В следующие дни Бершадского исключили из партии, сняли с работы и арестовали. А на страницах «Литературной газеты» один за другим появились два разухабистых антисемитских фельетона, ничуть не уступающих тем, что публиковали в те месяцы «Правда», «Известия», «Крокодил» и другие партийные издания.
У нас, молодых сотрудников и авторов «Литературки», эта история вызвала шок. Мы не были наивными детьми и знали примерный механизм таких редколлегий. Ясно, что где-то наверху (на самом верху!) заметили, что «Литературная газета» не идет в ногу, не поддерживает развязанную ЦК антисемитскую кампанию. На Симонова гаркнули. Требовалась немедленная жертва, и он эту жертву принес. Он поступил точно так же, как на его месте поступил бы редактор журнала «Знамя» Вадим Кожевников или редактор журнала «Москва» Евгений Поповкин. И случись им предать своего сотрудника, никто бы не удивился. Предать младшего и таким образом спасти себя — это дважды два должности любого главного редактора. Но Симонов... Наш Константин Михайлович...
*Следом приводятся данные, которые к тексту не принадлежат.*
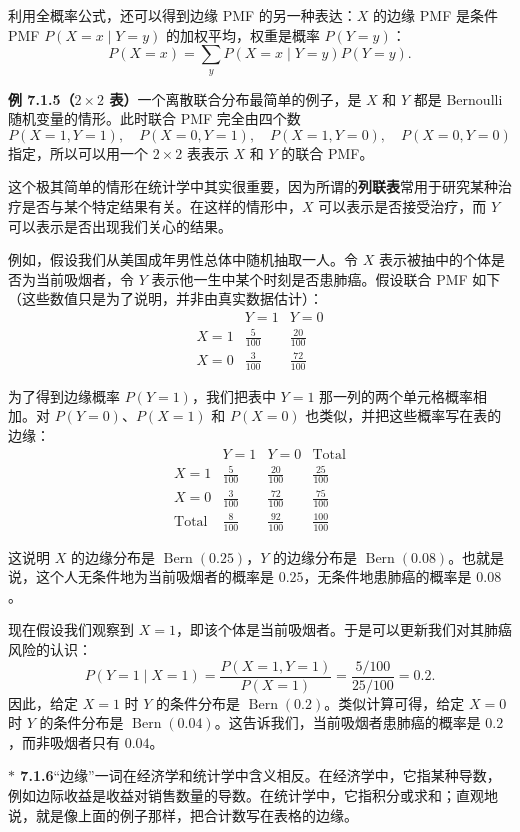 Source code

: \documentclass[UTF8, 12pt, fontset=fandol, oneside]{ctexart}
\newcommand{\biohazard}{\ensuremath{\ast}}
\begin{document}
利用全概率公式，还可以得到边缘 PMF 的另一种表达：$X$ 的边缘 PMF 是条件 PMF $P(X=x\mid Y=y)$ 的加权平均，权重是概率 $P(Y=y)$：
\[
  P(X=x)=\sum_y P(X=x\mid Y=y)P(Y=y).
\]

\noindent\textbf{例 7.1.5（$2\times 2$ 表）}\quad 一个离散联合分布最简单的例子，是 $X$ 和 $Y$ 都是 Bernoulli 随机变量的情形。此时联合 PMF 完全由四个数
\[
  P(X=1,Y=1),\quad P(X=0,Y=1),\quad P(X=1,Y=0),\quad P(X=0,Y=0)
\]
指定，所以可以用一个 $2\times 2$ 表表示 $X$ 和 $Y$ 的联合 PMF。

这个极其简单的情形在统计学中其实很重要，因为所谓的\textbf{列联表}常用于研究某种治疗是否与某个特定结果有关。在这样的情形中，$X$ 可以表示是否接受治疗，而 $Y$ 可以表示是否出现我们关心的结果。

例如，假设我们从美国成年男性总体中随机抽取一人。令 $X$ 表示被抽中的个体是否为当前吸烟者，令 $Y$ 表示他一生中某个时刻是否患肺癌。假设联合 PMF 如下（这些数值只是为了说明，并非由真实数据估计）：
\[
\begin{array}{c|cc}
 & Y=1 & Y=0\\ \hline
X=1 & \frac{5}{100} & \frac{20}{100}\\
X=0 & \frac{3}{100} & \frac{72}{100}
\end{array}
\]

为了得到边缘概率 $P(Y=1)$，我们把表中 $Y=1$ 那一列的两个单元格概率相加。对 $P(Y=0)$、$P(X=1)$ 和 $P(X=0)$ 也类似，并把这些概率写在表的边缘：
\[
\begin{array}{c|cc|c}
 & Y=1 & Y=0 & \text{Total}\\ \hline
X=1 & \frac{5}{100} & \frac{20}{100} & \frac{25}{100}\\
X=0 & \frac{3}{100} & \frac{72}{100} & \frac{75}{100}\\ \hline
\text{Total} & \frac{8}{100} & \frac{92}{100} & \frac{100}{100}
\end{array}
\]

这说明 $X$ 的边缘分布是 $\operatorname{Bern}(0.25)$，$Y$ 的边缘分布是 $\operatorname{Bern}(0.08)$。也就是说，这个人无条件地为当前吸烟者的概率是 $0.25$，无条件地患肺癌的概率是 $0.08$。

现在假设我们观察到 $X=1$，即该个体是当前吸烟者。于是可以更新我们对其肺癌风险的认识：
\[
  P(Y=1\mid X=1)
  =\frac{P(X=1,Y=1)}{P(X=1)}
  =\frac{5/100}{25/100}=0.2.
\]
因此，给定 $X=1$ 时 $Y$ 的条件分布是 $\operatorname{Bern}(0.2)$。类似计算可得，给定 $X=0$ 时 $Y$ 的条件分布是 $\operatorname{Bern}(0.04)$。这告诉我们，当前吸烟者患肺癌的概率是 $0.2$，而非吸烟者只有 $0.04$。

\noindent\textbf{$\biohazard$ 7.1.6}\quad “边缘”一词在经济学和统计学中含义相反。在经济学中，它指某种导数，例如边际收益是收益对销售数量的导数。在统计学中，它指积分或求和；直观地说，就是像上面的例子那样，把合计数写在表格的边缘。
\end{document}
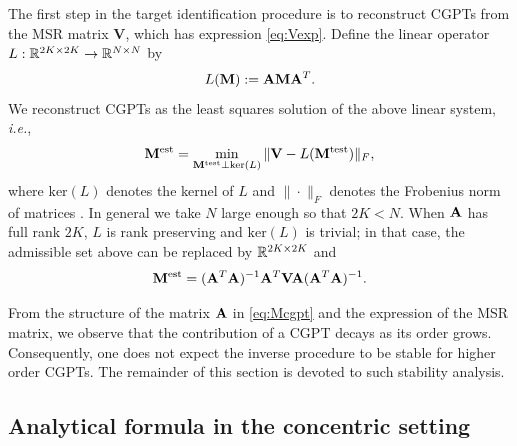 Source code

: The first step in the target identification procedure is to
reconstruct CGPTs from the MSR matrix $\mathbf{V}$,
which has expression \eqref{eq:Vexp}. %
Define the linear operator $L: \R^{2K \times 2K} \to \R^{N\times
N}$ by
\begin{equation}
L(\mathbf{M}) := \mathbf{A} \mathbf{M} \mathbf{A}^T. \label{eq:linsys}
\end{equation}
We reconstruct CGPTs as the least squares solution of the above
linear system, \emph{i.e.},
\begin{equation}
\mathbf{M}^{\mathrm{est}} = \min_{\mathbf{M}^{\mathrm{test}} \perp
\mathrm{ker } (L)} \| \mathbf{V} - L(\mathbf{M}^{\mathrm{test}})
\|_{F}, \label{eq:lsqr-GPT-reconstruction}
\end{equation}
where $\mathrm{ker } (L)$ denotes the kernel of $L$ and
$\|\cdot\|_F$ denotes the Frobenius norm of matrices \cite{LH95}.
In general we take $N$ large enough so that $2K <N$. When $\mathbf{A}$
has full rank $2K$, $L$ is rank preserving and $\mathrm{ker }(L)$
is trivial; in that case, the admissible set above can be replaced
by $\R^{2K\times 2K}$ and $$ \mathbf{M}^{\mathrm{est}} =   (\mathbf{A}^T
\mathbf{A})^{-1} \mathbf{A}^T \mathbf{V} \mathbf{A} (\mathbf{A}^T \mathbf{A})^{-1}.$$

From the structure of the matrix $\mathbf{A}$ in \eqref{eq:Mcgpt} and
the expression of the MSR matrix, we observe that the contribution
of a CGPT decays as its order grows. Consequently, one does not
expect the inverse procedure to be stable for higher order CGPTs.
The remainder of this section is devoted to such stability
analysis.

\subsection{Analytical formula in the concentric setting}

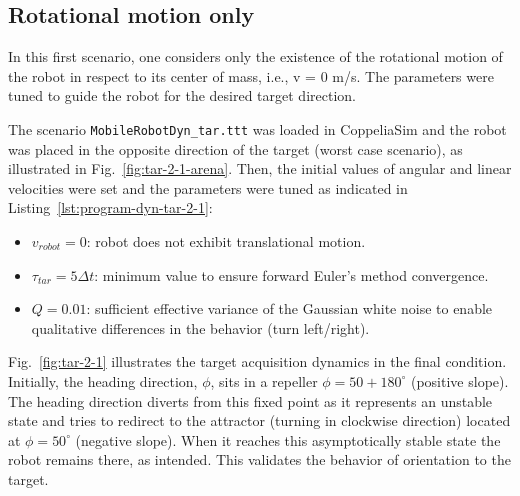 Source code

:\subsection{Rotational motion only}%
\label{sec:robot-initially-at}
In this first scenario, one considers only the existence of the rotational
motion of the robot in respect to its center of mass, i.e., v = 0 m/s. The
parameters were tuned to guide the robot for the desired target direction.

The scenario \texttt{MobileRobotDyn\_tar.ttt} was loaded in CoppeliaSim and the
robot was placed in the opposite direction of the target (worst case scenario),
as illustrated in Fig.~\ref{fig:tar-2-1-arena}. Then, the initial values of angular
and linear velocities were set and the parameters were tuned as indicated in
Listing~\ref{lst:program-dyn-tar-2-1}:
\begin{itemize}
\item $v_{robot} = 0$: robot does not exhibit translational motion.
\item $\tau_{tar} = 5 \Delta t$: minimum value to ensure forward Euler's method convergence.
\item $Q = 0.01$: sufficient effective variance of the Gaussian white noise to
  enable qualitative differences in the behavior (turn left/right).
\end{itemize}
%

Fig.~\ref{fig:tar-2-1} illustrates the target acquisition dynamics in the final
condition. Initially, the heading direction, $\phi$, sits in a repeller $\phi =
50 + 180 ^{\circ}$ (positive slope). The heading direction diverts from this fixed point as it
represents an unstable state and tries to redirect to the attractor (turning in
clockwise direction) located at
$\phi = 50 ^{\circ}$ (negative slope). When it reaches this asymptotically
stable state the robot remains there, as intended. This validates the behavior
of orientation to the target.


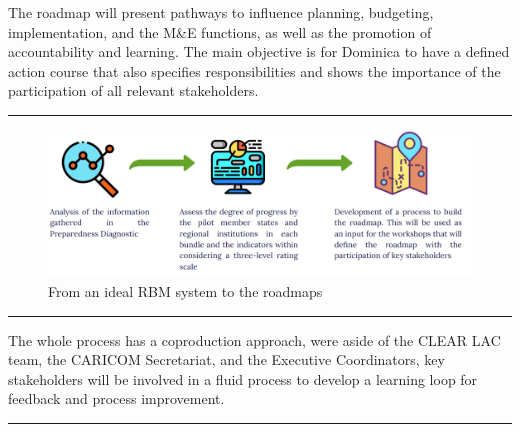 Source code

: \documentclass[
  10pt,
]{book}
\begin{document}
The roadmap will present pathways to influence planning, budgeting, implementation, and the M\&E functions, as well as the promotion of accountability and learning. The main objective is for Dominica to have a defined action course that also specifies responsibilities and shows the importance of the participation of all relevant stakeholders.

\begin{center}\rule{0.5\linewidth}{0.5pt}\end{center}

\begin{figure}

{\centering \includegraphics[width=1\linewidth]{./images/figure_6} 

}

\caption{From an ideal RBM system to the roadmaps}\label{fig:figure6}
\end{figure}

\begin{center}\rule{0.5\linewidth}{0.5pt}\end{center}

The whole process has a coproduction approach, were aside of the CLEAR LAC team, the CARICOM Secretariat, and the Executive Coordinators, key stakeholders will be involved in a fluid process to develop a learning loop for feedback and process improvement.

\begin{center}\rule{0.5\linewidth}{0.5pt}\end{center}
\end{document}
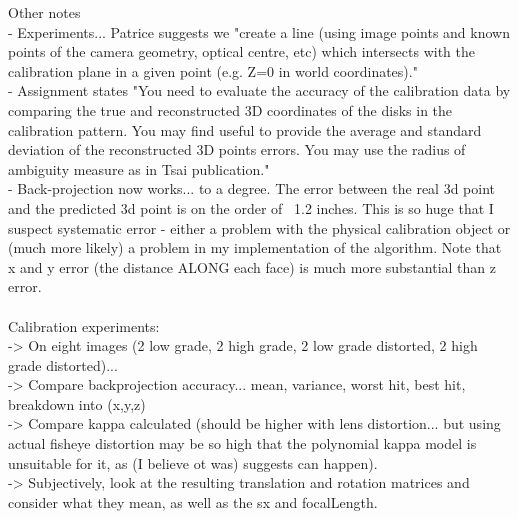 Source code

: Other notes\\
- Experiments... Patrice suggests we "create a line (using image points and known points of the camera geometry, optical centre, etc) which intersects with the calibration plane in a given point (e.g. Z=0 in world coordinates)."\\
- Assignment states "You need to evaluate the accuracy of the calibration data by comparing the true and reconstructed 3D coordinates of the disks in the calibration pattern. You may find useful to provide the average and standard deviation of the reconstructed 3D points errors. You may use the radius of ambiguity measure as in Tsai publication."\\
- Back-projection now works... to a degree. The error between the real 3d point and the predicted 3d point is on the order of ~1.2 inches. This is so huge that I suspect systematic error - either a problem with the physical calibration object or (much more likely) a problem in my implementation of the algorithm. Note that x and y error (the distance ALONG each face) is much more substantial than z error.\\
\\
Calibration experiments:\\
-> On eight images (2 low grade, 2 high grade, 2 low grade distorted, 2 high grade distorted)...\\
-> Compare backprojection accuracy... mean, variance, worst hit, best hit, breakdown into (x,y,z) \\
-> Compare kappa calculated (should be higher with lens distortion... but using actual fisheye distortion may be so high that the polynomial kappa model is unsuitable for it, as \cite{straightlines} (I believe ot was) suggests can happen).\\
-> Subjectively, look at the resulting translation and rotation matrices and consider what they mean, as well as the sx and focalLength.\\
Может статься, мы не были бы настолько изумлены, если бы знали, что задания такого рода для нашего Главного совсем не редкость. Много лет спустя услыхал я рассказ очевидца о том, как осенью 1946 года совершалась в Ленинграде гражданская казнь Михаила Зощенко. В истории советской значится эта расправа под кодовым названием «партийное постановление о журналах ’Звезда’ и ’Ленинград’». Его, это постановление, до сих пор еще в школах проходят. Но вот детали, которые, очевидно, в школьные учебники не попали.
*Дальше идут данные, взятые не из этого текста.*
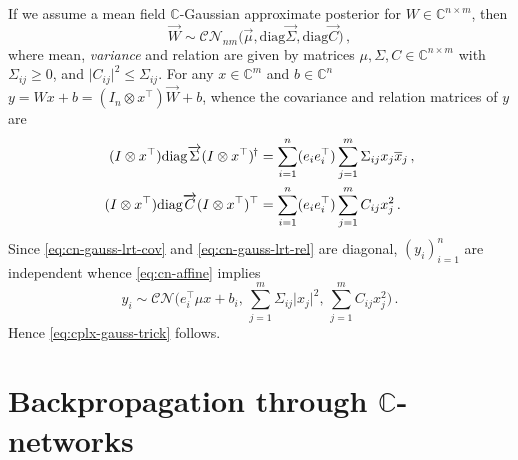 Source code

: \documentclass[a4paper,10pt,twocolumn]{article}
\newcommand{\cplx}{\mathbb{C}}
\newcommand{\hop}{{\mkern-1.5mu\dagger}}
\newcommand{\conj}[1]{\overline{#1}}
\renewcommand{\vec}[1]{\overrightarrow{#1}}
\newcommand{\diag}[1]{\mathrm{diag}{#1}}
\begin{document}
If we assume a mean field $\cplx$-Gaussian approximate posterior for $
  W \in \cplx^{n\times m}
$, then
\begin{equation}  \label{eq:c-gauss-vi-general-vec}
  \vec{W}
    \sim \mathcal{C}\mathcal{N}_{nm} \bigl(
      \vec{\mu}, \diag{\vec{\Sigma}}, \diag{\vec{C}}
    \bigr)
  \,,
\end{equation}
where mean, \emph{variance} and relation are given by matrices $
  \mu, \Sigma, C \in \cplx^{n\times m}
$ with $\Sigma_{ij} \geq 0$, and $
  \lvert C_{ij} \rvert^2 \leq \Sigma_{ij}
$. For any $x \in \cplx^m$ and $b\in \cplx^n$ $
  y = W x + b
    = (I_n \otimes x^\top) \vec{W} + b
$, whence the covariance and relation matrices of $y$ are
\begin{align}
  (I \otimes x^\top) \diag{\vec{\Sigma}} (I \otimes x^\top)^{\hop}
    & = \sum_{i=1}^n (e_i e_i^\top) \sum_{j=1}^m \Sigma_{ij} x_j \conj{x}_j
    \,,  \label{eq:cn-gauss-lrt-cov} \\
  (I \otimes x^\top) \diag{\vec{C}} (I \otimes x^\top)^\top
    & = \sum_{i=1}^n (e_i e_i^\top) \sum_{j=1}^m C_{ij} x_j^2
    \,.  \label{eq:cn-gauss-lrt-rel}
\end{align}
Since \eqref{eq:cn-gauss-lrt-cov} and \eqref{eq:cn-gauss-lrt-rel} are diagonal, $(y_i)_{i=1}^n$
are independent whence \eqref{eq:cn-affine} implies
\begin{equation}  \label{eq:cplx-gauss-trick-appendix}
  y_i
    \sim \mathcal{CN}
      \bigl(
        e_i^\top \mu x + b_i,
        \, \sum_{j=1}^m \Sigma_{ij} \lvert x_j \rvert^2,
        \, \sum_{j=1}^m C_{ij} x_j^2
      \bigr)
    \,.
\end{equation}
Hence \eqref{eq:cplx-gauss-trick} follows.


\section{Backpropagation through $\cplx$-networks} %
\label{sub:wirtinger_calculus}
\end{document}
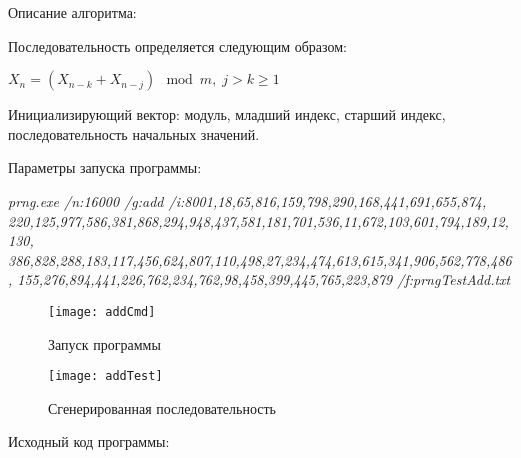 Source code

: \documentclass[bachelor, och, coursework]{shiza}
\begin{document}
	Описание алгоритма:
	
	Последовательность определяется следующим образом:
	\begin{center}
		$X_n = (X_{n - k} + X_{n - j}) \mod m, \; j > k \geq 1$
	\end{center}

	Инициализирующий вектор: модуль, младший индекс, старший индекс, последовательность начальных значений.
	
	Параметры запуска программы:
	
	\textit{prng.exe /n:16000 /g:add /i:8001,18,65,816,159,798,290,168,441,691,655,874, 220,125,977,586,381,868,294,948,437,581,181,701,536,11,672,103,601,794,189,12,130, 386,828,288,183,117,456,624,807,110,498,27,234,474,613,615,341,906,562,778,486, 155,276,894,441,226,762,234,762,98,458,399,445,765,223,879 /f:prngTestAdd.txt}
	
	\begin{figure}[H]
		\centering
		\texttt{[image: addCmd]}
		\caption{Запуск программы}
		\label{fig:addCmd}
	\end{figure}
	
	\begin{figure}[H]
		\centering
		\texttt{[image: addTest]}
		\caption{Сгенерированная последовательность}
		\label{fig:addTest}
	\end{figure}

	Исходный код программы:
	
\end{document}
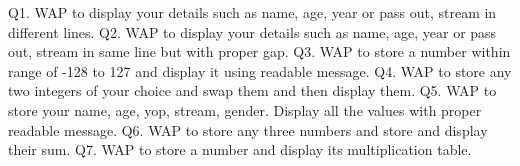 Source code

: Q1. WAP to display your details such as name, age, year or pass out, stream
in different lines.
Q2. WAP to display your details such as name, age, year or pass out, stream
in same line but with proper gap.
Q3. WAP to store a number within range of -128 to 127 and display it using readable message.
Q4. WAP to store any two integers of your choice and swap them and then display them.
Q5. WAP to store your name, age, yop, stream, gender. Display all the values with proper
   readable message.
Q6. WAP to store any three numbers and  store and display their sum.
Q7. WAP to store a number and display its multiplication table. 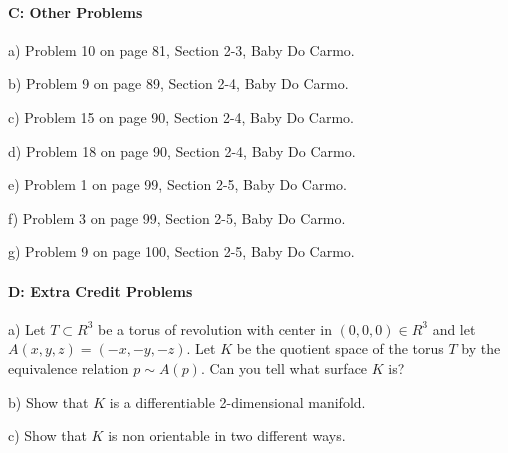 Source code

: \documentclass[12pt]{article}
\begin{document}
\paragraph{C: Other Problems}
\begin{itemize}
{\item a) Problem 10 on page 81, Section 2-3, Baby Do Carmo.}
{\item b) Problem 9 on page 89, Section 2-4, Baby Do Carmo.}
{\item c) Problem 15 on page 90, Section 2-4, Baby Do Carmo.}
{\item d) Problem 18 on page 90, Section 2-4, Baby Do Carmo.}
{\item e) Problem 1 on page 99, Section 2-5, Baby Do Carmo.}
{\item f) Problem 3 on page 99, Section 2-5, Baby Do Carmo.}
{\item g) Problem 9 on page 100, Section 2-5, Baby Do Carmo.}
\end{itemize}


\paragraph{D: Extra Credit Problems}
\begin{itemize}
{\item a) Let $T\subset R^3$ be a torus of revolution with center in 
$(0,0,0)\in R^3$ and let $A(x,y,z)=(-x,-y,-z)$.
Let $K$ be the quotient space of the torus $T$ by the equivalence 
relation $p\sim A(p)$.  Can you tell what surface $K$ is? }
{\item b) Show that $K$ is a differentiable 2-dimensional manifold.}
{\item c) Show that $K$ is non orientable in two different ways.} 
\end{itemize}
\end{document}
Выкручивание рук поручено было ленинградским литературным вождям (Друзину и другим). А на помощь им послали из Москвы Симонова. Дело все-таки было ответственное, о неудаче не могло быть и речи. Как всегда в таких случаях, Москва требовала «активности масс», писатели Ленинграда должны были «выразить свое возмущение» и проголосовать за исключение Зощенко из Союза писателей. На судилище собраны были в Дом литераторов все члены СП (явка обязательна!). Призван был и Зощенко. Назначенный обкомом партии ленинградский докладчик в самых черных красках нарисовал творческий и общественный портрет писателя-ренегата. Чтобы подчеркнуть растленную сущность Зощенко и дополнительно накалить ярость зала, докладчик (кажется, это был Друзин) сказал, что во время войны офицер Зощенко, вместо того чтобы сражаться с гитлеровцами, отсиделся в тылу.
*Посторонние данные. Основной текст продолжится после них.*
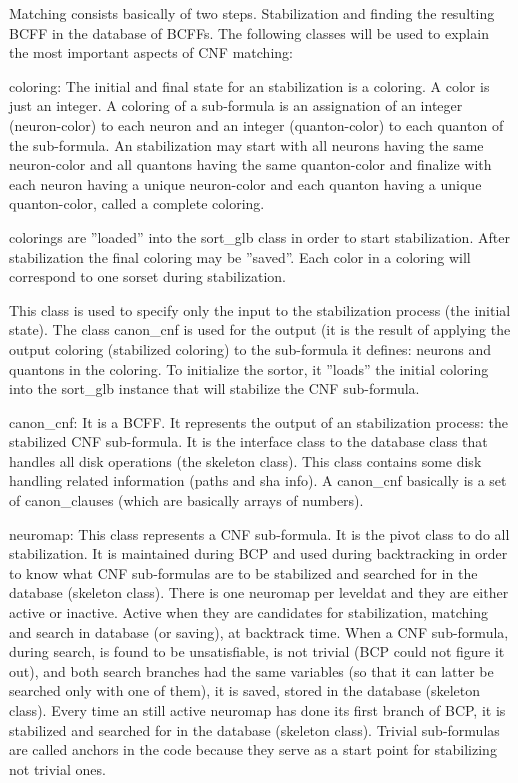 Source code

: \documentclass{easychair}
\newcommand{\neuron}{\textsf{neuron}}
\newcommand{\quanton}{\textsf{quanton}}
\newcommand{\leveldat}{\textsf{leveldat}}
\newcommand{\sortglb}{\textsf{sort\_glb}}
\newcommand{\sorset}{\textsf{sorset}}
\newcommand{\coloring}{\textsf{coloring}}
\newcommand{\canoncnf}{\textsf{canon\_cnf}}
\newcommand{\canonclause}{\textsf{canon\_clause}}
\newcommand{\neuromap}{\textsf{neuromap}}
\newcommand{\skeleton}{\textsf{skeleton}}
\begin{document}
Matching consists basically of two steps. Stabilization and finding the resulting BCFF in the database of BCFFs. The following classes will be used to explain the most important aspects of CNF matching:

{\coloring}: The initial and final state for an stabilization is a {\coloring}. A color is just an integer. A {\coloring} of a sub-formula is an assignation of an integer ({\neuron}-color) to each {\neuron} and an integer ({\quanton}-color) to each {\quanton} of the sub-formula. An stabilization may start with all {\neuron}s having the same {\neuron}-color and all {\quanton}s having the same {\quanton}-color and finalize with each {\neuron} having a unique {\neuron}-color and each {\quanton} having a unique {\quanton}-color, called a complete {\coloring}. 

{\coloring}s are ''loaded'' into the {\sortglb} class in order to start stabilization. After stabilization the final {\coloring} may be ''saved''. Each color in a coloring will correspond to one {\sorset} during stabilization.

This class is used to specify only the input to the stabilization process (the initial state). The class {\canoncnf} is used for the output (it is the result of applying the output {\coloring} (stabilized {\coloring}) to the sub-formula it defines: {\neuron}s and {\quanton}s in the {\coloring}. To initialize the sortor, it ''loads'' the initial {\coloring} into the {\sortglb} instance that will stabilize the CNF sub-formula.

{\canoncnf}: It is a BCFF. It represents the output of an stabilization process: the stabilized CNF sub-formula. It is the interface class to the database class that handles all disk operations (the {\skeleton} class). This class contains some disk handling related information (paths and sha info). A {\canoncnf} basically is a set of {\canonclause}s (which are basically arrays of numbers).

{\neuromap}: This class represents a CNF sub-formula. It is the pivot class to do all stabilization. It is maintained during BCP and used during backtracking in order to know what CNF sub-formulas are to be stabilized and searched for in the database ({\skeleton} class). There is one {\neuromap} per {\leveldat} and they are either active or inactive. Active when they are candidates for stabilization, matching and search in database (or saving), at backtrack time. When a CNF  sub-formula, during search, is found to be unsatisfiable, is not trivial (BCP could not figure it out), and both search branches had the same variables (so that it can latter be searched only with one of them), it is saved, stored in the database ({\skeleton} class). Every time an still active {\neuromap} has done its first branch of BCP, it is stabilized and searched for in the database ({\skeleton} class). Trivial sub-formulas are called anchors in the code because they serve as a start point for stabilizing not trivial ones. 
\end{document}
«Отсиживался» Зощенко не в тылу, а в блокадном Ленинграде, где едва не погиб от голода. Но он не стал говорить об этом, как не стал обсуждать с трибуны свои литературные взгляды. Когда ему дали слово, он сказал очень коротко, что в советскую армию его не призвали из-за плохого здоровья, поскольку в первую мировую войну был он отравлен газом, контужен и вывезен с фронта калекой. Тогда же был он за боевые заслуги награжден Георгиевским крестом. Сказал и сошел с трибуны. Зал молчал, но было видно, что эта сухая справка произвела на присутствующих впечатление взорвавшейся бомбы. Если неправда, что Зощенко «отсиживался в тылу», то, может быть, и другие обвинения столь же недостоверны... В президиуме началась паника, там хорошо понимали, что сделают с ними в обкоме партии, если они провалят мероприятие ЦК. Вся надежда была только на Симонова.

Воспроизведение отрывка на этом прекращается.